As Flora assembles the pieces of this puzzle the true and troubling portrait of her parents’ extraordinary marriage is slowly revealed…
The opening line of this book sets it up perfectly. It immediately establishes the central mystery and creates a sense of intrigue that carried me through the story, which is well-written throughout as it goes from thought-provoking to distinctly enigmatic.
Ingrid has not been seen for 12 years, but in the weeks leading up to her disappearance she left a series of letters behind for her husband, Gil, which recount the story of their relationship. The chapters alternate between these letters, and the present day, where Gil is dying and being cared for by his two daughters, with the question of whether Ingrid is somehow alive still burning.

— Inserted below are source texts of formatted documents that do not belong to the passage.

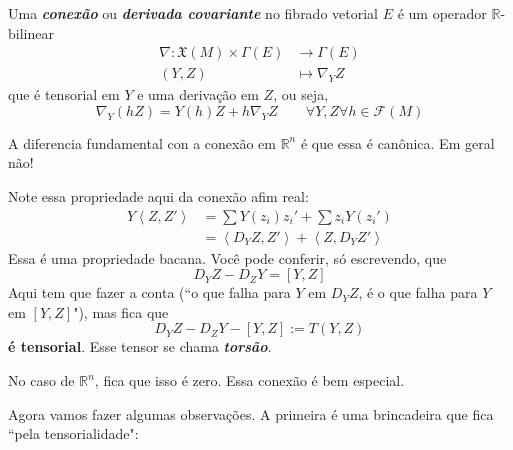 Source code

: \begin{defn}\leavevmode
Uma \textit{\textbf{conexão}} ou \textit{\textbf{derivada covariante}} no fibrado vetorial \(E\) é um operador \(\mathbb{R}\)-bilinear
\begin{align*}
	\nabla: \mathfrak{X}(M) \times \Gamma(E) &\longrightarrow \Gamma(E) \\
	(Y,Z) &\longmapsto \nabla_YZ
\end{align*}
que é tensorial em \(Y\) e uma derivação em \(Z\), ou seja,
\[\nabla_Y(hZ)=Y(h)Z+h\nabla_YZ\qquad  \forall  Y,Z \forall h \in \mathcal{F}(M)\]
\end{defn}

A diferencia fundamental con a conexão em \(\mathbb{R}^n\) é que essa é canônica. Em geral não!

Note essa propriedade aqui da conexão afim real:
\begin{align*}
Y\left<Z,Z'\right>&=\sum Y(z_i)z_i'+\sum z_i Y(z_i')\\
&=\left<D_YZ,Z'\right>+\left<Z,D_YZ'\right>
\end{align*}
Essa é uma propriedade bacana. Você pode conferir, só escrevendo, que
\[D_YZ-D_ZY=[Y,Z]\]
Aqui tem que fazer a conta (``o que falha para \(Y\) em  \(D_YZ\),  é o que falha para \(Y\) em \([Y,Z]\)"), mas fica que
\[D_YZ-D_ZY-[Y,Z]:=T(Y,Z)\]
\textbf{é tensorial}. Esse tensor se chama \textit{\textbf{torsão}}.

No caso de \(\mathbb{R}^n\), fica que isso é zero. Essa conexão é bem especial.

Agora vamos fazer algumas observações. A primeira é uma brincadeira que fica ``pela tensorialidade":

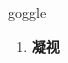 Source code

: 
\begin{frame}
{\huge goggle}
\begin{center}
\begin{enumerate}\Large
  \item \textbf{凝视}
\end{enumerate}
\end{center}
\end{frame}
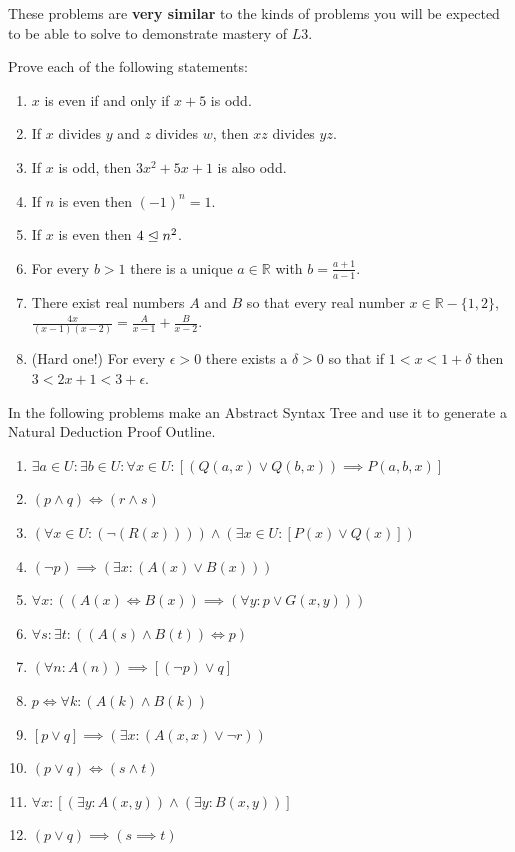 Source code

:  These problems are \textbf{very similar} to the kinds of problems you will be expected to be able to solve to demonstrate mastery of $L3$.
 
\begin{xca}
	
	Prove each of the following statements:
	
		\begin{enumerate}
			\item $x$ is even if and only if $x+5$ is odd.
			\item If $x$ divides $y$ and $z$ divides $w$, then $xz$ divides $yz$.
			\item If $x$ is odd, then $3x^2+5x+1$ is also odd.
			\item If $n$ is even then $(-1)^n = 1$.
			\item If $x$ is even then $4 \trianglelefteq n^2$.
			\item For every $b >1$ there is a unique $a \in \mathbb{R}$ with $b = \frac{a+1}{a-1}$.
			\item There exist real numbers $A$ and $B$ so that every real number $x \in \mathbb{R} - \{1,2\}$, $\frac{4x}{(x-1)(x-2)} = \frac{A}{x-1} + \frac{B}{x-2}$.
			\item (Hard one!) For every $\epsilon >0$ there exists a $\delta >0$ so that if $1<x<1+\delta$ then $3<2x+1< 3+\epsilon$.
		\end{enumerate}
\end{xca}


\begin{xca}
		In the following problems make an Abstract Syntax Tree and use it to generate a Natural Deduction Proof Outline.
	\begin{enumerate}
			\item $\exists a \in U: \exists b \in U: \forall x \in U: [  (Q(a,x) \vee Q(b,x))\implies P(a,b,x)]$
			\item $(p \wedge q) \Longleftrightarrow (r \wedge s)$
			\item $(\forall x \in U: ( \neg(R(x)))) \wedge (\exists x \in U: [ P(x) \vee Q(x)])$
			\item $(\neg p) \implies (\exists x: (A(x) \vee B(x)))$
			\item $\forall x: ((A(x) \Longleftrightarrow B(x)) \implies (\forall y: p \vee G(x,y)))$
			\item $\forall s:  \exists t: ((A(s) \wedge B(t)) \Longleftrightarrow p)$
			\item $(\forall n: A(n)) \implies [(\neg p) \vee q] $
			\item $p \Longleftrightarrow \forall k:( A(k) \wedge B(k))$
			\item $[p \vee q] \implies (\exists x: (A(x,x) \vee \neg r))$
   			\item $(p \vee q) \Longleftrightarrow (s \wedge t)$
			\item $\forall x: [(\exists y: A(x,y)) \wedge (\exists y: B(x,y))]$
			\item $ (p \vee q) \implies (s \implies t)$
		\end{enumerate}
\end{xca}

I thought this structure worked well and it certainly gave the book a very character-driven feel, although at times it felt like there was too much emphasis on the letters and not enough on the present day storyline, which made it slightly harder to grasp and connect with a couple of the characters.

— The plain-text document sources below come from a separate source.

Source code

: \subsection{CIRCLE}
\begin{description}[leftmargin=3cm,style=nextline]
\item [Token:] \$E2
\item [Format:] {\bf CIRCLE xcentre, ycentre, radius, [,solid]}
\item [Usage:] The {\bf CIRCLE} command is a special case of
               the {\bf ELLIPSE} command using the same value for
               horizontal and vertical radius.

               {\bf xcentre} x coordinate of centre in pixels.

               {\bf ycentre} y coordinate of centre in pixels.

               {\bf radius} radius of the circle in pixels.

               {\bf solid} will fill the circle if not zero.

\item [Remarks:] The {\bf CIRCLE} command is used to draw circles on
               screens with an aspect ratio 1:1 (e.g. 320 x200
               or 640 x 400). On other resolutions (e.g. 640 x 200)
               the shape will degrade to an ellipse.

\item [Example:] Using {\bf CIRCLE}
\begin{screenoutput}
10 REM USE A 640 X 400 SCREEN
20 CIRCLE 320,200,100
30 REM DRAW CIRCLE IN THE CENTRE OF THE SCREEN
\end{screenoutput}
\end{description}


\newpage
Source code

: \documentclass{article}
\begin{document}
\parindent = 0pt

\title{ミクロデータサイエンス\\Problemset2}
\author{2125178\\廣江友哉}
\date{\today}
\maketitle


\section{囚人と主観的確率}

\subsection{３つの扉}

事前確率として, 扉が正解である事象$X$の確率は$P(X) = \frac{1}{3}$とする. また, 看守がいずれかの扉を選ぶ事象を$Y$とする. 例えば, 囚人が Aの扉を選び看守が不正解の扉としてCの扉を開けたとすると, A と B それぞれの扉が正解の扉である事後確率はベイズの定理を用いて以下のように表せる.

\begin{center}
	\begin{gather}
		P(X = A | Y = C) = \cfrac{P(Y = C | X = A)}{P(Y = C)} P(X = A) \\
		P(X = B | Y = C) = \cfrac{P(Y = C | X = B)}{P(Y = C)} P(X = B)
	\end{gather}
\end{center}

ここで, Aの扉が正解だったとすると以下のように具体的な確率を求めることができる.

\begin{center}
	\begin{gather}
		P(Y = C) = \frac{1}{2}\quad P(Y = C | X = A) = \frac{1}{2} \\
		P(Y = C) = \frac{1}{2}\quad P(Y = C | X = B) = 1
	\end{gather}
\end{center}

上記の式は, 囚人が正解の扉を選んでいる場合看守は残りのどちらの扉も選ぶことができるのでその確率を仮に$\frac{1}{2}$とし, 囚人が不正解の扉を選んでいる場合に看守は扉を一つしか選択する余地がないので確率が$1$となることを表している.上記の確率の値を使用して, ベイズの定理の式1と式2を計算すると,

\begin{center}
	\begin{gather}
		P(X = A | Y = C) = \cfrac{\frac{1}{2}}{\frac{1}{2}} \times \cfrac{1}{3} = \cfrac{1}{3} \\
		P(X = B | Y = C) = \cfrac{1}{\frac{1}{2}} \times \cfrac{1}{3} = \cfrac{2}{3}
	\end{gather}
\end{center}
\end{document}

Also, while Ingrid’s letters are engaging and written very effectively, they were too long and detailed to be presented as actual hand-written letters. It seems more like a second-person narrative, but in fairness, the overall concept of telling a large part of the story in this way is great.
Both storylines were enjoyable to read, and that was mostly down to Claire Fuller’s writing style, which I really liked. The writing has a really nice flow which helps give the story a relatively fast pace, while the dialogue and the descriptions were both excellent. I especially noticed how well developed the settings are, often adding a neat extra layer to each scene.

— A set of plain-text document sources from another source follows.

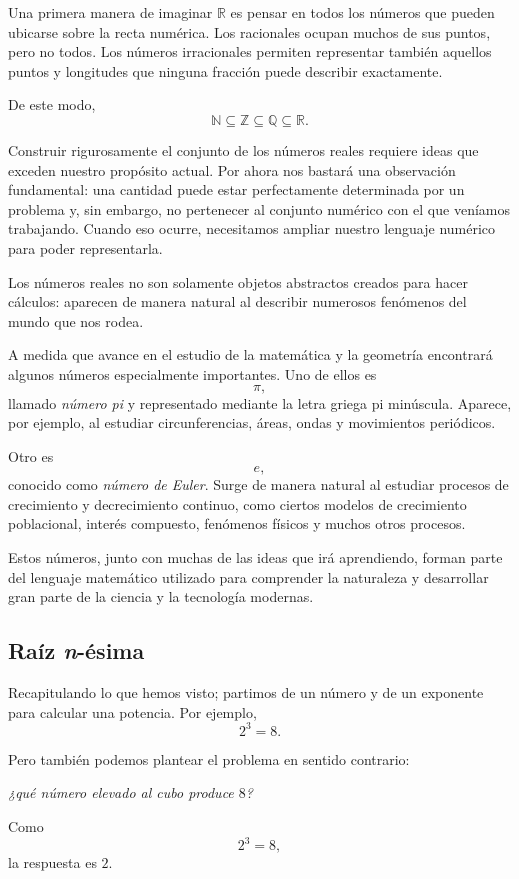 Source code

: Una primera manera de imaginar \(\mathbb R\) es pensar en todos los números que pueden ubicarse sobre la recta numérica. Los racionales ocupan muchos de sus puntos, pero no todos. Los números irracionales permiten representar también aquellos puntos y longitudes que ninguna fracción puede describir exactamente.

De este modo,
\[
\mathbb N\subseteq\mathbb Z\subseteq\mathbb Q\subseteq\mathbb R.
\]

Construir rigurosamente el conjunto de los números reales requiere ideas que exceden nuestro propósito actual. Por ahora nos bastará una observación fundamental: una cantidad puede estar perfectamente determinada por un problema y, sin embargo, no pertenecer al conjunto numérico con el que veníamos trabajando. Cuando eso ocurre, necesitamos ampliar nuestro lenguaje numérico para poder representarla.

\begin{note}
Los números reales no son solamente objetos abstractos creados para hacer cálculos: aparecen de manera natural al describir numerosos fenómenos del mundo que nos rodea.

A medida que avance en el estudio de la matemática y la geometría encontrará algunos números especialmente importantes. Uno de ellos es
\[
\pi,
\]
llamado \emph{número pi} y representado mediante la letra griega pi minúscula. Aparece, por ejemplo, al estudiar circunferencias, áreas, ondas y movimientos periódicos.

Otro es
\[
e,
\]
conocido como \emph{número de Euler}. Surge de manera natural al estudiar procesos de crecimiento y decrecimiento continuo, como ciertos modelos de crecimiento poblacional, interés compuesto, fenómenos físicos y muchos otros procesos.

Estos números, junto con muchas de las ideas que irá aprendiendo, forman parte del lenguaje matemático utilizado para comprender la naturaleza y desarrollar gran parte de la ciencia y la tecnología modernas.
\end{note}

\subsection{Raíz \textit{n}-ésima}

Recapitulando lo que hemos visto; partimos de un número y de un exponente para calcular una potencia. Por ejemplo,
\[
2^3=8.
\]

Pero también podemos plantear el problema en sentido contrario:
\begin{center}
\textit{¿qué número elevado al cubo produce \(8\)?}
\end{center}
Como
\[
2^3=8,
\]
la respuesta es \(2\).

The writing definitely helps to make up for the fact that not many of the characters are very likeable, as they add plenty to the story and are still reasonably entertaining to read about. Gil is quite eccentric but unlikable, and I also found it difficult to warm completely to both Ingrid and Flora.
I feel like the ending was meant to challenge me as the reader to provide my own interpretation of the book, which is in line with some of the messages and quotes scattered throughout. This book clearly emphasises that everyone interprets a book differently, and the somewhat ambiguous ending reflects that.
Though it provides closure for the characters, it left some questions hanging in the air and there are no definitive answers about some aspects of the plot one way or the other. It would have been nice to know more, but much is left to the reader’s imagination.
On the whole, I did enjoy reading this book. A writing style full of fluidity, an intriguing plot and the things I gradually learned about each of the characters were real high points. There were some weaknesses such as the portrayal of some characters and the unnecessary use of triggers, but I found lots to admire in this rather uniquely told story.
This book contains a couple of dark themes and triggers, such as attempted rape and stillbirth. They are not described in serious detail, but it might be best to skip this book if they are likely to cause a negative reaction. There is also some sexual content and drug use.
A thought-provoking and imaginative book with a nice writing style, I found this a relatively enjoyable read.